L’Ombre Polaire et le Choix Anonyme
Capuche rabattue, manteau sombre, je glisse dans l’ombre de l’écurie. Sabots gelés crissent sous mes bottes. La mère Noël veille au grain, mais je fonds dans la nuit polaire. Patrik habite la cabane attenante, palefrenier robuste, elfe aux muscles saillants. Je frappe doucement. Porte grince. Ses yeux s’écarquillent. ‘Qui t’es ?’ Son souffle chaud contre mon visage.
‘Anonyme. Pour baiser. Rien d’autre.’ Ma voix rauque, essoufflée. Il hésite une seconde. Puis m’attrape par la taille. Sa main calleuse glisse sous mon manteau. Chaleur de sa paume sur ma peau nue. Je tremble. Air froid dehors, fournaise dedans.
Il me plaque contre le mur de rondins. Bouche vorace sur la mienne. Langue invasive, goût de genièvre. Ses doigts déchirent ma culotte. Deux phalanges enfoncées dans ma chatte déjà trempée. ‘Putain, t’es prête, salope anonyme.’ Je gémis, souffle court. Mes ongles griffent son dos. Il défait son pantalon. Sa bite jaillit, épaisse, veinée, tête luisante.
Je tombe à genoux. Bouche grande ouverte. Engloutis sa queue jusqu’à la garde. Glotte serrée, salive coule sur mon menton. Il grogne, poigne dans mes cheveux. ‘Suce fort, inconnue.’ Bruits de succion obscènes. Sa peau brûlante pulse contre ma langue. Je le pompe, rapide, nerveux. Couilles lourdes claquent mon visage.
Explosion de Plaisir et Fuite Silencieuse
Il me relève brutalement. Me retourne. Jumeaux contre le mur. Froid du bois mord mes tétons durs. Il écarte mes cuisses. Crache sur ma fente. Puis enfonce d’un coup. Aaargh ! Pleine à craquer. Sa bite me remplit, cogne au fond. Coups de reins sauvages. Pa pa pa ! Chair contre chair. Sueur perle, colle nos corps.
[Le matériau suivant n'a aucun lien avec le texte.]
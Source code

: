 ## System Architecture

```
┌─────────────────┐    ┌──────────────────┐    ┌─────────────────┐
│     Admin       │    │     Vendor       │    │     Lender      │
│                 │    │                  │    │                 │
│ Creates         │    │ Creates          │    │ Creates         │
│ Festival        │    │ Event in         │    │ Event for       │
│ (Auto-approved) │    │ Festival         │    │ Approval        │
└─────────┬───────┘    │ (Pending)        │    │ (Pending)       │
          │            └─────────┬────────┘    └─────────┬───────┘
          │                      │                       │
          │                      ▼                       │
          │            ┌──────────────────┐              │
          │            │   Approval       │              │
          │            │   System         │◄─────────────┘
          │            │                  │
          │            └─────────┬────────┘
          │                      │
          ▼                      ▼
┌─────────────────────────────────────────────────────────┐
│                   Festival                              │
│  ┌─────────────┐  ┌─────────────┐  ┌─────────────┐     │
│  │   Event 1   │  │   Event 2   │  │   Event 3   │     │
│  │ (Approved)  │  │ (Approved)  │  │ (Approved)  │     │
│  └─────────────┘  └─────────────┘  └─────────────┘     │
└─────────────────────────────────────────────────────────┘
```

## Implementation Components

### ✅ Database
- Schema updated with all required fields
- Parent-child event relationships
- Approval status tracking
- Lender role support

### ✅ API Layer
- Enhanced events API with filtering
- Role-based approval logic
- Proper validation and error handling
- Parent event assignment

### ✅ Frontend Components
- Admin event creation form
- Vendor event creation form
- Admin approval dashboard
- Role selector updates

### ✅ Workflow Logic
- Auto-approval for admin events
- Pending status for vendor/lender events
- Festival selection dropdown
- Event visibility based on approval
‘Serre ta chatte, Anonyme !’ Je contracte, le presse. Il halète, souffle chaud dans mon cou. Odeur musquée. Mes jus ruissellent sur ses couilles. ‘Vas-y, défonce-moi ! Plus fort !’ Il accélère. Un bras autour de ma gorge, l’autre pince mon clito. Électricité grimpe. Jambes flageolantes. Orgasme explose. Je hurle, spasmes violents. Chatte palpite autour de sa queue.
Il jouit à son tour. Jet chaud inonde mon ventre. Grognements animaux. Nous collapse, essoufflés. Peau moite, cœurs cognants. Silence lourd. Je me dégage doucement. Rhabille sans un mot. Il murmure : ‘Reste…’ Mais je suis déjà ombre.
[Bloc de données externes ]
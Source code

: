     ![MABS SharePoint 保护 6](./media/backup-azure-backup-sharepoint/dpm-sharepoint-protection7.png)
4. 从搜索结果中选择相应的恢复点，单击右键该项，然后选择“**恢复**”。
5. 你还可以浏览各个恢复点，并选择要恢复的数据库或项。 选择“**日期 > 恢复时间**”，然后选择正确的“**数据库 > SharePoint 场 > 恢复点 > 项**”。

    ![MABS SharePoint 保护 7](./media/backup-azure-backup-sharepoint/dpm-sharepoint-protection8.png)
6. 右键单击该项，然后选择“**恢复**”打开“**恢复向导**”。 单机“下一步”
Porte claque derrière moi. Neige efface mes traces. Rênes renâclent au loin. Tornade, Danseur, tous vaillants. Père Noël s’élance peut-être. Moi ? Redevenue étrangère. Dans la ville gelée, anonyme totale. Plaisir fugace, écho dans ma chair endolorie. Juste l’instant. Brut. Sensuel.